- [Task details] Without its pictures, the listing below is to be transcribed exactly.

- [Given records]
--------------------------------------------------
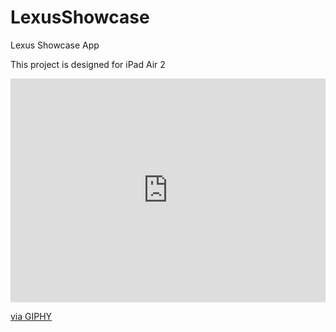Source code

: # LexusShowcase
Lexus Showcase App

This project is designed for iPad Air 2

<div style="width:100%;height:0;padding-bottom:71%;position:relative;"><iframe src="https://giphy.com/embed/l0HU8927NKyFFjf1K" width="100%" height="100%" style="position:absolute" frameBorder="0" class="giphy-embed" allowFullScreen></iframe></div><p><a href="https://giphy.com/gifs/l0HU8927NKyFFjf1K">via GIPHY</a></p>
--------------------------------------------------
- [Answer to this exercise]
Source code

: # LexusShowcase
Lexus Showcase App

This project is designed for iPad Air 2

<div style="width:100%;height:0;padding-bottom:71%;position:relative;"><iframe src="https://giphy.com/embed/l0HU8927NKyFFjf1K" width="100%" height="100%" style="position:absolute" frameBorder="0" class="giphy-embed" allowFullScreen></iframe></div><p><a href="https://giphy.com/gifs/l0HU8927NKyFFjf1K">via GIPHY</a></p>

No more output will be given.